- Wealth PMS (50L+)
RBI keeps rates unchanged at 6.25% (repo) and 5.25% (reverse repo).
The Statutory Liquidity Ratio (SLR) is down to 24% (down 1%). There’s also a relaxation of another 1% of assets under a temporary liquidity facility until Jan 28, 2011.
WPI monthly inflation for Nov 2010 was announced at 7.48% – substantially lower than the last month’s 8.58%.
Past revision: Sept 2010 was revised up to 8.93% from the earlier reported 8.62%.
Yes, WPI inflation is moderating. I think past revisions make the data unreliable. Still, all things remaining as they are, we should moderate – the high base and the crop availability will cut prices down. But, things never stay as they are, no?
Data for 4 Dec 2010 says primary articles inflation is at 13.25%.
Again, another upward revision in past data, takes inflation for week of 9-Oct to 19.03% up from the 18.05% reported. Note the uptick this last week – revisions two months later will tell us where we really are.
Oh and petrol prices are up, but diesel is not. It won’t hit inflation much – because it’s just 1.09% of WPI. But it affects you and me a lot more. That’s how distanced the index is from the real world!
Since short term money is hard to come by and banks are being absolute *****s about raising their retail deposit rates, the solution seems to be to infuse liquidity through bond repurchases by the RBI, upto 48,000 crore in the next month.
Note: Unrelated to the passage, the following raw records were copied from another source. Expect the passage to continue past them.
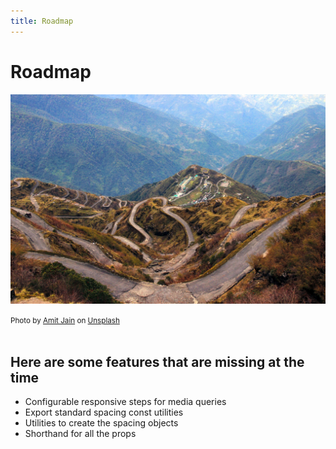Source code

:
 ```yaml
---
title: Roadmap
---
```


# Roadmap

![roadmap](/img/amit-jain-pQ04riRO9wM-unsplash.jpg)

<small>
Photo by <a href="https://unsplash.com/@amitjain0106?utm_source=unsplash&utm_medium=referral&utm_content=creditCopyText">Amit Jain</a> on <a href="https://unsplash.com/s/photos/roadmap?utm_source=unsplash&utm_medium=referral&utm_content=creditCopyText">Unsplash</a>
</small><br /><br />

## Here are some features that are missing at the time

- Configurable responsive steps for media queries
- Export standard spacing const utilities
- Utilities to create the spacing objects
- Shorthand for all the props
Now I like this concept – i.e. I think instead of holding foreign exchange reserves, the RBI is better served holding Indian government bonds instead. But it is only an unintended consequence – banks need to immediately raise short term retail deposit rates (like 3 or 6 month deposits) to the levels of 8-9% as a temporary measure, until they sort things out. They’ll suddenly find ample liquidity.
Just yesterday, RBI bought about 11,700 crores of 6, 7 and 10 year bonds – between 7.90% and 8.07%.